Türkiye için önemli olan bu anlaşma ile Gazze'de yaşayan 2 milyon insanın hayatını daha iyi hale getirilmesiydi, anlaşmayla Türkiye'ye tanınan ayrıcalık var. 2 milyon Filistinli'nin günlük yaşamını daha kaliteli hale getirilmesi çok önemli Buralarda altyapı tamamen yok edilmiş durumda. Halid Meşal'in açıklamaları da bunu gösteriyor. Bu konuda önemli bir mesafe alınmış gibi görünüyor.
Bu mutabakat Türkiye'yi ayrıcalıklı hale getiriyor. Türkiye halkının da benimseyebileceği bir anlaşma gibi görünüyor. Doğu Akdeniz'de istikrarsızlıkların yaşandığı bir dönemde bu anlaşma önemli.

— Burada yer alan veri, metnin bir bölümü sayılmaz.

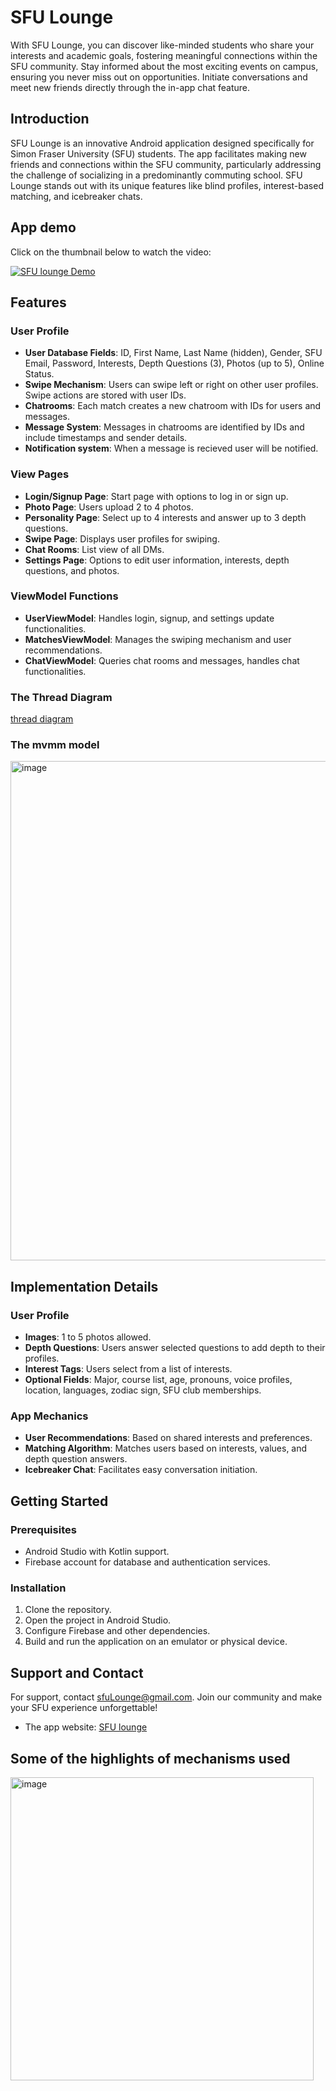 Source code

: # SFU Lounge
With SFU Lounge, you can discover like-minded students who share your interests and academic goals, fostering meaningful connections within the SFU community. Stay informed about the most exciting events on campus, ensuring you never miss out on opportunities. Initiate conversations and meet new friends directly through the in-app chat feature.   

## Introduction
SFU Lounge is an innovative Android application designed specifically for Simon Fraser University (SFU) students. The app facilitates making new friends and connections within the SFU community, particularly addressing the challenge of socializing in a predominantly commuting school. SFU Lounge stands out with its unique features like blind profiles, interest-based matching, and icebreaker chats.

## App demo 
Click on the thumbnail below to watch the video:

[![SFU lounge Demo](https://img.youtube.com/vi/7PUvE_8b7w8/0.jpg)](https://youtu.be/7PUvE_8b7w8)

## Features

### User Profile
- **User Database Fields**: ID, First Name, Last Name (hidden), Gender, SFU Email, Password, Interests, Depth Questions (3), Photos (up to 5), Online Status.
- **Swipe Mechanism**: Users can swipe left or right on other user profiles. Swipe actions are stored with user IDs.
- **Chatrooms**: Each match creates a new chatroom with IDs for users and messages.
- **Message System**: Messages in chatrooms are identified by IDs and include timestamps and sender details.
- **Notification system**: When a message is recieved user will be notified. 

### View Pages
- **Login/Signup Page**: Start page with options to log in or sign up.
- **Photo Page**: Users upload 2 to 4 photos.
- **Personality Page**: Select up to 4 interests and answer up to 3 depth questions.
- **Swipe Page**: Displays user profiles for swiping.
- **Chat Rooms**: List view of all DMs.
- **Settings Page**: Options to edit user information, interests, depth questions, and photos.

### ViewModel Functions
- **UserViewModel**: Handles login, signup, and settings update functionalities.
- **MatchesViewModel**: Manages the swiping mechanism and user recommendations.
- **ChatViewModel**: Queries chat rooms and messages, handles chat functionalities.

### The Thread Diagram
[thread diagram](https://github.com/kianhk6/SFULounge/files/13471130/thread_diagram_3.4.pdf)

### The mvmm model 
<img width="799" alt="image" src="https://github.com/kianhk6/SFULounge/assets/96752380/180317c1-84f1-45c3-8253-6a0b12197de7">

## Implementation Details

### User Profile
- **Images**: 1 to 5 photos allowed.
- **Depth Questions**: Users answer selected questions to add depth to their profiles.
- **Interest Tags**: Users select from a list of interests.
- **Optional Fields**: Major, course list, age, pronouns, voice profiles, location, languages, zodiac sign, SFU club memberships.

### App Mechanics
- **User Recommendations**: Based on shared interests and preferences.
- **Matching Algorithm**: Matches users based on interests, values, and depth question answers.
- **Icebreaker Chat**: Facilitates easy conversation initiation.

## Getting Started

### Prerequisites
- Android Studio with Kotlin support.
- Firebase account for database and authentication services.

### Installation
1. Clone the repository.
2. Open the project in Android Studio.
3. Configure Firebase and other dependencies.
4. Build and run the application on an emulator or physical device.

## Support and Contact
For support, contact sfuLounge@gmail.com. Join our community and make your SFU experience unforgettable!
- The app website: [SFU lounge](https://m-max-cell.github.io/sfu-lounge/)

## Some of the highlights of mechanisms used
<img width="485" alt="image" src="https://github.com/kianhk6/SFULounge/assets/96752380/7dd0646e-a38f-4020-a39b-3fb5d1416cd5">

Varılan bu anlaşma ilk olarak Türkiye'de Meclis'te İsrail'de de kabinede onaylanacak. Normalleşme süreci de karşılıklı olarak ilişkilerin büyükelçiler seviyesine çıkarılmasıyla başlayacak. Bu da Temmuz, Ağustos ayları gibi olur tahmin ediyorum. Büyükelçilerin atanmasının ardından normalleşme rayına girecektir. Sonrasında enerji ve istihbarat alanlarında üst düzey görüşmeler de sağlanacaktır. Bölgedeki istikrarsızlık döneminde bu mutabakatın gelmiş olması önemlidir.
Bölgede ciddi bir terör örgütü varlığı malum. Mezhep çatışmalarının olduğu bir dönemde Türkiye ile İsrail arasında sağlanan mutabakat dünya kamuoyunun da dikkatini çekiyor.
İki başbakanın açıklamaları da son derece olumlu; iyi bir başlangıç yapılmış görünüyor.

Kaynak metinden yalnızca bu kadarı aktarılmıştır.